EXERCISE DETAILS: The expected answer is the set of lines in the data below between the line holding "F1= A’B’C’D’+AC’D’+B’CD’+A’BCD+BC’D" and the line holding "Thus the given", inclusive, written out exactly.

DATA TO EXAMINE:
# # # # # # #

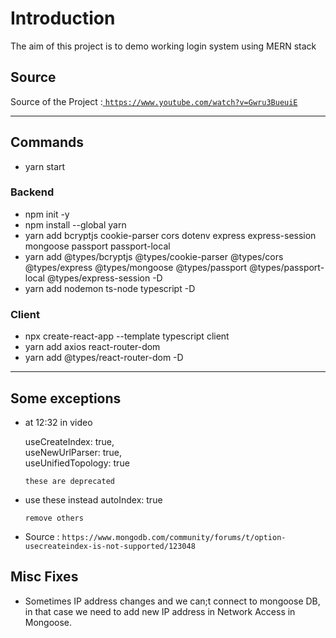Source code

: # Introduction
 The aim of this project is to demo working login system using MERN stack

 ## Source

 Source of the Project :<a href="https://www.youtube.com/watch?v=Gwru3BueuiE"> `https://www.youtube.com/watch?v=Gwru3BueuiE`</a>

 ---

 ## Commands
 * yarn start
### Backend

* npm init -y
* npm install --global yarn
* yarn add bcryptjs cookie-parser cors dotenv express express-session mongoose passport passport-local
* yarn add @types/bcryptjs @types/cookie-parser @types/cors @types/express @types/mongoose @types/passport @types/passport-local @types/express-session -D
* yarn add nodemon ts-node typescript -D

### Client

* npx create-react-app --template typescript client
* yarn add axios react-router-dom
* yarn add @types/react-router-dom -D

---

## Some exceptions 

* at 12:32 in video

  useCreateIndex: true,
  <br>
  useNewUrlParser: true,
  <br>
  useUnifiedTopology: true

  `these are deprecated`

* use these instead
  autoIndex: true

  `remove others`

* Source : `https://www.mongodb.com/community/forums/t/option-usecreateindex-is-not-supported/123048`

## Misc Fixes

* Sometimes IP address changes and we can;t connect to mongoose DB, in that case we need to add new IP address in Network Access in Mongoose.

# # # # # # #

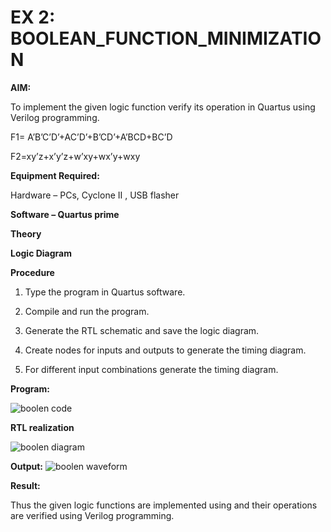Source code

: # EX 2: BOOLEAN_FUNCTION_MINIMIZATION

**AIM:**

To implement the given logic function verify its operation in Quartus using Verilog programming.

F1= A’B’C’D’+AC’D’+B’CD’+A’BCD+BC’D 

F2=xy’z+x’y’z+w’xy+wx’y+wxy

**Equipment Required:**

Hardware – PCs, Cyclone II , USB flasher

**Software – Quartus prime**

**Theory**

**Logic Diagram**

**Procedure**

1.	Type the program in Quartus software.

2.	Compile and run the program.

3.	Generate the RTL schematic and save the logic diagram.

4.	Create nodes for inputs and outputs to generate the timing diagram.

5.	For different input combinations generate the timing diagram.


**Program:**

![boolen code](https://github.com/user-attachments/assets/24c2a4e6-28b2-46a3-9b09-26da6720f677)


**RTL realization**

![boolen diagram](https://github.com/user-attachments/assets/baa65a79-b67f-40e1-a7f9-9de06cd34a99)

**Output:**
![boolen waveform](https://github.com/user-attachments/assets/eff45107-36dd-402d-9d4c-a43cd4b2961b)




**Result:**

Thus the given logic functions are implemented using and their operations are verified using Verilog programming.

# # # # # # #

TASK RESULT:
F1= A’B’C’D’+AC’D’+B’CD’+A’BCD+BC’D 

F2=xy’z+x’y’z+w’xy+wx’y+wxy

**Equipment Required:**

Hardware – PCs, Cyclone II , USB flasher

**Software – Quartus prime**

**Theory**

**Logic Diagram**

**Procedure**

1.	Type the program in Quartus software.

2.	Compile and run the program.

3.	Generate the RTL schematic and save the logic diagram.

4.	Create nodes for inputs and outputs to generate the timing diagram.

5.	For different input combinations generate the timing diagram.


**Program:**

![boolen code](https://github.com/user-attachments/assets/24c2a4e6-28b2-46a3-9b09-26da6720f677)


**RTL realization**

![boolen diagram](https://github.com/user-attachments/assets/baa65a79-b67f-40e1-a7f9-9de06cd34a99)

**Output:**
![boolen waveform](https://github.com/user-attachments/assets/eff45107-36dd-402d-9d4c-a43cd4b2961b)




**Result:**

Thus the given logic functions are implemented using and their operations are verified using Verilog programming.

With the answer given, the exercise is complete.